(Recorded information)

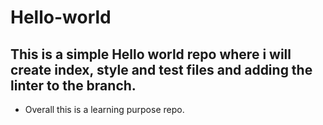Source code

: # Hello-world
## This is a simple Hello world repo where i will create index, style and test files and adding the linter to the branch.
- Overall this is a learning purpose repo.
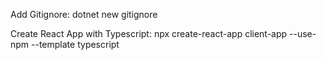 ﻿Add Gitignore:
dotnet new gitignore


Create React App with Typescript:
npx create-react-app client-app --use-npm --template typescript
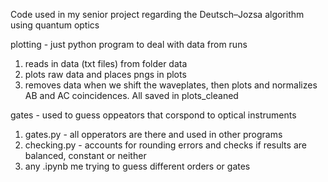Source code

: Code used in my senior project regarding the Deutsch–Jozsa algorithm using quantum optics

plotting - just python program to deal with data from runs
  1) reads in data (txt files) from folder data
  2) plots raw data and places pngs in plots
  3) removes data when we shift the waveplates, then plots and normalizes AB and AC coincidences. All saved in plots_cleaned
     
gates - used to guess oppeators that corspond to optical instruments
  1) gates.py - all opperators are there and used in other programs
  2) checking.py - accounts for rounding errors and checks if results are balanced, constant or neither
  3) any .ipynb me trying to guess different orders or gates 
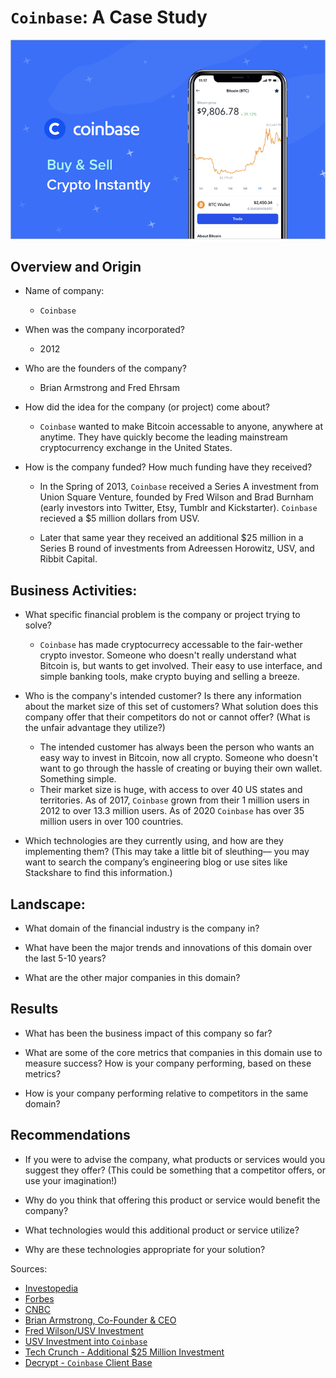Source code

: # `Coinbase`: A Case Study

![Cointbase](Coinbase_01.png)

## Overview and Origin

- Name of company:

  - `Coinbase`

- When was the company incorporated?

  - 2012

- Who are the founders of the company?

  - Brian Armstrong and Fred Ehrsam

- How did the idea for the company (or project) come about?

  - `Coinbase` wanted to make Bitcoin accessable to anyone, anywhere at anytime. They have quickly become the leading mainstream cryptocurrency exchange in the United States.

- How is the company funded? How much funding have they received?

  - In the Spring of 2013, `Coinbase` received a Series A investment from Union Square Venture, founded by Fred Wilson and Brad Burnham (early investors into Twitter, Etsy, Tumblr and Kickstarter). `Coinbase` recieved a $5 million dollars from USV.

  - Later that same year they received an additional $25 million in a Series B round of investments from Adreessen Horowitz, USV, and Ribbit Capital.

## Business Activities:

- What specific financial problem is the company or project trying to solve?

  - `Coinbase` has made cryptocurrecy accessable to the fair-wether crypto investor. Someone who doesn't really understand what Bitcoin is, but wants to get involved. Their easy to use interface, and simple banking tools, make crypto buying and selling a breeze.

- Who is the company's intended customer? Is there any information about the market size of this set of customers?
  What solution does this company offer that their competitors do not or cannot offer? (What is the unfair advantage they utilize?)

  - The intended customer has always been the person who wants an easy way to invest in Bitcoin, now all crypto. Someone who doesn't want to go through the hassle of creating or buying their own wallet. Something simple.
  - Their market size is huge, with access to over 40 US states and territories. As of 2017, `Coinbase` grown from their 1 million users in 2012 to over 13.3 million users. As of 2020 `Coinbase` has over 35 million users in over 100 countries.

- Which technologies are they currently using, and how are they implementing them? (This may take a little bit of sleuthing–– you may want to search the company’s engineering blog or use sites like Stackshare to find this information.)

## Landscape:

- What domain of the financial industry is the company in?

- What have been the major trends and innovations of this domain over the last 5-10 years?

- What are the other major companies in this domain?

## Results

- What has been the business impact of this company so far?

- What are some of the core metrics that companies in this domain use to measure success? How is your company performing, based on these metrics?

- How is your company performing relative to competitors in the same domain?

## Recommendations

- If you were to advise the company, what products or services would you suggest they offer? (This could be something that a competitor offers, or use your imagination!)

- Why do you think that offering this product or service would benefit the company?

- What technologies would this additional product or service utilize?

- Why are these technologies appropriate for your solution?

Sources:

- [Investopedia](https://www.investopedia.com/tech/`Coinbase`-what-it-and-how-do-you-use-it/)
- [Forbes](https://www.forbes.com/companies/`Coinbase`/?sh=632e5d0a699f)
- [CNBC](https://www.cnbc.com/2020/12/17/largest-us-cryptocurrency-exchange-`Coinbase`-files-for-ipo-as-bitcoin-soars-past-23000.html)
- [Brian Armstrong, Co-Founder & CEO](https://blog.`Coinbase`.com/`Coinbase`-is-a-mission-focused-company-af882df8804)
- [Fred Wilson/USV Investment](coindesk.com/company/union-square-ventures)
- [USV Investment into `Coinbase`](https://www.usv.com/writing/2013/05/`Coinbase`/)
- [Tech Crunch - Additional $25 Million Investment](https://techcrunch.com/2013/12/12/`Coinbase`-raises-25m-from-andreessen-horowitz-to-build-its-bitcoin-wallet-and-merchant-services/)
- [Decrypt - `Coinbase` Client Base](https://decrypt.co/36762/`Coinbase`-client-base-up-again-to-35-million-report)
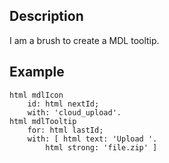 Description
--------------------

I am a brush to create a MDL tooltip.

Example
--------------------

	html mdlIcon
		id: html nextId;
		with: 'cloud_upload'.
	html mdlTooltip
		for: html lastId;
		with: [ html text: 'Upload '.
			html strong: 'file.zip' ]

(End Recorded information)

## Task instructions
From the first line of the entries above through the line with "- Who are the founders of the company?", set down each line exactly and drop the pictures.

## Reply to the task
Source code

: # Hello-world
## This is a simple Hello world repo where i will create index, style and test files and adding the linter to the branch.
- Overall this is a learning purpose repo.
 ﻿Add Gitignore:
dotnet new gitignore


Create React App with Typescript:
npx create-react-app client-app --use-npm --template typescript
Source code

: Code used in my senior project regarding the Deutsch–Jozsa algorithm using quantum optics

plotting - just python program to deal with data from runs
  1) reads in data (txt files) from folder data
  2) plots raw data and places pngs in plots
  3) removes data when we shift the waveplates, then plots and normalizes AB and AC coincidences. All saved in plots_cleaned
     
gates - used to guess oppeators that corspond to optical instruments
  1) gates.py - all opperators are there and used in other programs
  2) checking.py - accounts for rounding errors and checks if results are balanced, constant or neither
  3) any .ipynb me trying to guess different orders or gates 
Source code

: # `Coinbase`: A Case Study

![Cointbase](Coinbase_01.png)

## Overview and Origin

- Name of company:

  - `Coinbase`

- When was the company incorporated?

  - 2012

- Who are the founders of the company?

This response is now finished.